1. Consensus over state **validity** -- parties can reach certainty that a transaction defining output states is accepted by the contracts pointed to by the states and has all the required signatures. This is achieved by parties independently running the same contract code and validation logic (as described in :doc:`data model <data-model>`)
2. Consensus over state **uniqueness** -- parties can reach certainty the output states created in a transaction are the unique successors to the input states consumed by that transaction (in other words -- a state has not been used as an input by more than one transaction)
We introduce the concept of a **Notary**, which is an authority responsible for attesting that for a given transaction, it had not signed another transaction consuming any of its input states.
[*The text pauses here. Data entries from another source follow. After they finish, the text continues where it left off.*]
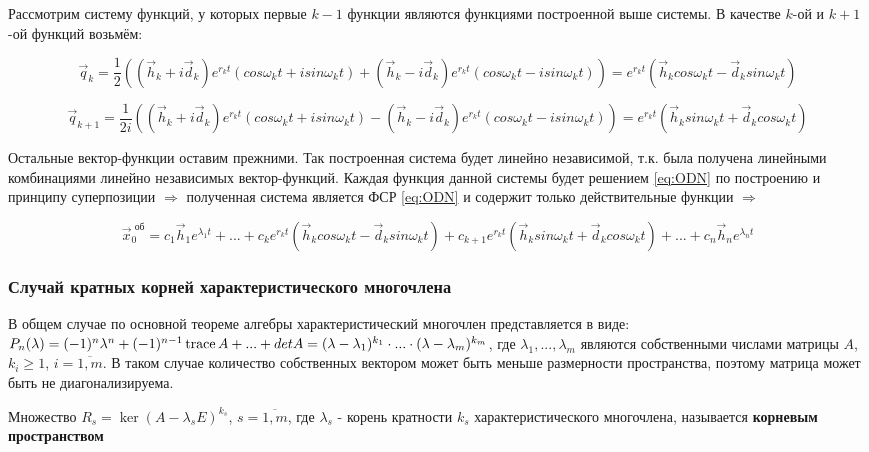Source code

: Рассмотрим систему функций, у которых первые $k-1$ функции являются функциями построенной выше системы. В качестве $k$-ой и $k+1$-ой функций возьмём:

\[
   \vec{q}_k = \frac{1}{2}((\vec{h}_k + i \vec{d}_k) e^{r_k t} (cos \omega_k t + i sin \omega_k t) + (\vec{h}_k - i \vec{d}_k) e^{r_k t} (cos \omega_k t - i sin \omega_k t)) = e^{r_k t} (\vec{h}_k cos \omega_k t - \vec{d}_k sin \omega_k t)
\]

\[
   \vec{q}_{k+1} = \frac{1}{2i}((\vec{h}_k + i \vec{d}_k) e^{r_k t} (cos \omega_k t + i sin \omega_k t) - (\vec{h}_k - i \vec{d}_k) e^{r_k t} (cos \omega_k t - i sin \omega_k t)) = e^{r_k t} (\vec{h}_k sin \omega_k t + \vec{d}_k cos \omega_k t)
\]

Остальные вектор-функции оставим прежними. Так построенная система будет линейно независимой, т.к. была получена линейными комбинациями линейно независимых вектор-функций. Каждая функция данной системы будет решением \eqref{eq:ODN} по построению и принципу суперпозиции $\Rightarrow$ полученная система является ФСР \eqref{eq:ODN} и содержит только действительные функции $\Rightarrow$ 

\begin{equation*}
  \boxed{\vec{x}^{\text{ об}}_0 = c_1 \vec{h}_1 e^{\lambda_1 t} + ...+ c_k e^{r_k t} (\vec{h}_k cos \omega_k t - \vec{d}_k sin \omega_k t) + c_{k+1} e^{r_k t} (\vec{h}_k sin \omega_k t + \vec{d}_k cos \omega_k t) + ... + c_n \vec{h}_n e^{\lambda_n t}}
\end{equation*}

\subsubsection*{Случай кратных корней характеристического многочлена}

В общем случае по основной теореме алгебры характеристический многочлен представляется в виде: 
$P_n (\lambda) = (-1)^n \lambda^n + (-1)^{n-1}\operatorname{trace} A + ... + det A = (\lambda - \lambda_1)^{k_1} \cdot ... \cdot (\lambda - \lambda_m)^{k_m}$, 
где $\lambda_1, ..., \lambda_m$ являются собственными числами матрицы $A$, $k_i \geq 1$, $i = \overline{1, m}$. 
В таком случае количество собственных вектором может быть меньше размерности пространства, поэтому матрица может быть не диагонализируема.

\begin{definition}
  Множество $R_s = \ker (A - \lambda_s E)^{k_s}$, $s = \overline{1, m}$, где $\lambda_s$ - корень кратности $k_s$ характеристического многочлена, называется \textbf{корневым пространством}
\end{definition}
All transactions have to be signed by their input state notary for the output states to be **valid** (apart from *issue* transactions, containing no input states).
In doing so, the notary provides the point of finality in the system. Until the notary signature is obtained, parties cannot be sure that an equally valid, but conflicting transaction,
will not be regarded as confirmed. After the signature is obtained, the parties know that the inputs to this transaction have been uniquely consumed by this transaction.
Hence it is the point at which we can say finality has occurred.
One of the design decisions for a notary is whether or not to **validate** a transaction before committing its input states.
If a transaction is not checked for validity, it opens the platform to "denial of state" attacks, where anyone can build an invalid transaction consuming someone else's states and submit it to the notary to get the states "blocked".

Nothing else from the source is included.